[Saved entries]
=====

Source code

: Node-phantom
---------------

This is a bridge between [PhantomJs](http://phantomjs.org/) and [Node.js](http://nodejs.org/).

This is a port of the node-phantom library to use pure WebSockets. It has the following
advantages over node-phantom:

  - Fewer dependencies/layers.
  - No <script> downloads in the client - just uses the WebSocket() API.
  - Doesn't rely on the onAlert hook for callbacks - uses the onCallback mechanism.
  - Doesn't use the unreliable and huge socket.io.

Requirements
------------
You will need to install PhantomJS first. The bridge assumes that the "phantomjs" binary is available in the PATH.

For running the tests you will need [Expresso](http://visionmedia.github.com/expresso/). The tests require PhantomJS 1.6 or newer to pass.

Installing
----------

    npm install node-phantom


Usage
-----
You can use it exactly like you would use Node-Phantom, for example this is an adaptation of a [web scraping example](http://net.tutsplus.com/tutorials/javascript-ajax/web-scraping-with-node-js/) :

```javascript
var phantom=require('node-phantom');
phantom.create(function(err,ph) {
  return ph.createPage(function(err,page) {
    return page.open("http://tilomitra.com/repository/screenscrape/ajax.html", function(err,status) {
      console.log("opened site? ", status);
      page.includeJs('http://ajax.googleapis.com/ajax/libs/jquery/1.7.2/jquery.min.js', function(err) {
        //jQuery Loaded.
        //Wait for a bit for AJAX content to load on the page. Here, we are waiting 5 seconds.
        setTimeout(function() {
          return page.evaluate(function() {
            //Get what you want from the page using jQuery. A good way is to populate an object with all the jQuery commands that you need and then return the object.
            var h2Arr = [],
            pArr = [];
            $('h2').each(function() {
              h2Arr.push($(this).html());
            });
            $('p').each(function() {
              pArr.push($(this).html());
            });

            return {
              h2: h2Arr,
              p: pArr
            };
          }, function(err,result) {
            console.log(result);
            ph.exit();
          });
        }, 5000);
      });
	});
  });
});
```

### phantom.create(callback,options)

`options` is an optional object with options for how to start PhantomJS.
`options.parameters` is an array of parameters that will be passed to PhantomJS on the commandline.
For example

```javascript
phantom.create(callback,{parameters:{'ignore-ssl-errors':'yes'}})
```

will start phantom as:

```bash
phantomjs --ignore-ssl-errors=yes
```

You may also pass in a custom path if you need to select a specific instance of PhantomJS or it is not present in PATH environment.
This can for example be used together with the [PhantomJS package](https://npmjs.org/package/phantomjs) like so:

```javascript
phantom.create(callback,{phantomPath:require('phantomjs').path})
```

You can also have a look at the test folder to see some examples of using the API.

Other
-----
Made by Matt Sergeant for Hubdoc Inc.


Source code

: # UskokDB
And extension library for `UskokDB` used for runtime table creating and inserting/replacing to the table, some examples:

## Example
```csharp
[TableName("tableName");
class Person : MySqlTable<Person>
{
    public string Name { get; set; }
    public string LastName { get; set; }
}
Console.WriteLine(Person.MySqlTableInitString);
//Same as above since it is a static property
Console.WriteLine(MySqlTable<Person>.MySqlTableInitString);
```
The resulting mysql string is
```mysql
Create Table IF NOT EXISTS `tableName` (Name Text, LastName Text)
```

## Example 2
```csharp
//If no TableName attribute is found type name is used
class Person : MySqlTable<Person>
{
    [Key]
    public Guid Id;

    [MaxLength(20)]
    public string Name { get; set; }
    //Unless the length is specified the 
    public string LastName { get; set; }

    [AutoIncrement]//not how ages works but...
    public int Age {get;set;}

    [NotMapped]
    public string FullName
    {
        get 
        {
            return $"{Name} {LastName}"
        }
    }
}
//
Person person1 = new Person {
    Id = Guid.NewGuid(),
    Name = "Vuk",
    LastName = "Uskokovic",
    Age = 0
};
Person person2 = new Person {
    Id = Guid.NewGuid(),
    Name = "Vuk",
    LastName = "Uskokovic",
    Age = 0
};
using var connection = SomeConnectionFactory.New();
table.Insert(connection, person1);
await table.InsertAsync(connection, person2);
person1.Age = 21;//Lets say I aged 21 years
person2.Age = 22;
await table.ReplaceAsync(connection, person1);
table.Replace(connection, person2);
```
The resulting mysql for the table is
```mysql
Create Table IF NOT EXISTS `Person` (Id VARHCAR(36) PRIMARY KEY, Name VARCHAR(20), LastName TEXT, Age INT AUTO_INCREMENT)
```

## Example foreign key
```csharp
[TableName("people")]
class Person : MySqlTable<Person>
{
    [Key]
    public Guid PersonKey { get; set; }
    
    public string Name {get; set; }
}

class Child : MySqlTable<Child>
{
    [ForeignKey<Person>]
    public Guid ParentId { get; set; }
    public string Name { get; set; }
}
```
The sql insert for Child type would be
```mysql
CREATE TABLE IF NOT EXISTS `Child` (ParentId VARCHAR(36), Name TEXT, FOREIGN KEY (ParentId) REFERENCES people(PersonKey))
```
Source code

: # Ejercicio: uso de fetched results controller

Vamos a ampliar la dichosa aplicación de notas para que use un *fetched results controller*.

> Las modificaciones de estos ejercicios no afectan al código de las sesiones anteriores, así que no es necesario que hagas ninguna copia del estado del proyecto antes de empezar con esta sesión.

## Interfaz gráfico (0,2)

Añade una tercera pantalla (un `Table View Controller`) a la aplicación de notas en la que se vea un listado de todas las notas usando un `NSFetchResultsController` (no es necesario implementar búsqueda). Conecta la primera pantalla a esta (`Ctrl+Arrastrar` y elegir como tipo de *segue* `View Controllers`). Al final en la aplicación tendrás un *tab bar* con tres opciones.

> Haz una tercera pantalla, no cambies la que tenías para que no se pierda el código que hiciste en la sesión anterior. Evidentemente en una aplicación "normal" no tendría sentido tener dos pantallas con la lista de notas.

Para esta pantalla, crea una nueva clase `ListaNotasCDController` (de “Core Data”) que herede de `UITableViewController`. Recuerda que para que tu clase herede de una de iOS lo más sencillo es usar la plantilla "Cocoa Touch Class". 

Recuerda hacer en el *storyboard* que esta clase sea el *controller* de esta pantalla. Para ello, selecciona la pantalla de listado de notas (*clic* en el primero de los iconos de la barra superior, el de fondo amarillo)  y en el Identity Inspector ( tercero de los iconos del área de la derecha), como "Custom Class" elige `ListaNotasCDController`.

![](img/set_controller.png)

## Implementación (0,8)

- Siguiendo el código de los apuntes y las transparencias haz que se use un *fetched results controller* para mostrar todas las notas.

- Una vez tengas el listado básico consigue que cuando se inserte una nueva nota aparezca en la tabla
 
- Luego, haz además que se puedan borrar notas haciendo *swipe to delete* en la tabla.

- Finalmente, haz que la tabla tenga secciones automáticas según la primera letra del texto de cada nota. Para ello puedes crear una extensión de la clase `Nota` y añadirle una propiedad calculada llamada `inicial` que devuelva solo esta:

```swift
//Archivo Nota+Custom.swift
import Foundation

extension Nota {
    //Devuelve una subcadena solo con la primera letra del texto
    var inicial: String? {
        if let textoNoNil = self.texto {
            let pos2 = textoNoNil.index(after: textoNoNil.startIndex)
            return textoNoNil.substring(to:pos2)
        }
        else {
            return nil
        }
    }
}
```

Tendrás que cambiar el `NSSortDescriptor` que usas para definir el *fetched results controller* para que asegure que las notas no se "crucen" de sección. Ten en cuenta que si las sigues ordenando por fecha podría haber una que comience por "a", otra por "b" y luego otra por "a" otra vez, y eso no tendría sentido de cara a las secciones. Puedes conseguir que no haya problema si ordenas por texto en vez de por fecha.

=====

> [Problem details] Pull out every line above that holds the word "VARCHAR".

> [Answer to the exercise]
Create Table IF NOT EXISTS `Person` (Id VARHCAR(36) PRIMARY KEY, Name VARCHAR(20), LastName TEXT, Age INT AUTO_INCREMENT)
CREATE TABLE IF NOT EXISTS `Child` (ParentId VARCHAR(36), Name TEXT, FOREIGN KEY (ParentId) REFERENCES people(PersonKey))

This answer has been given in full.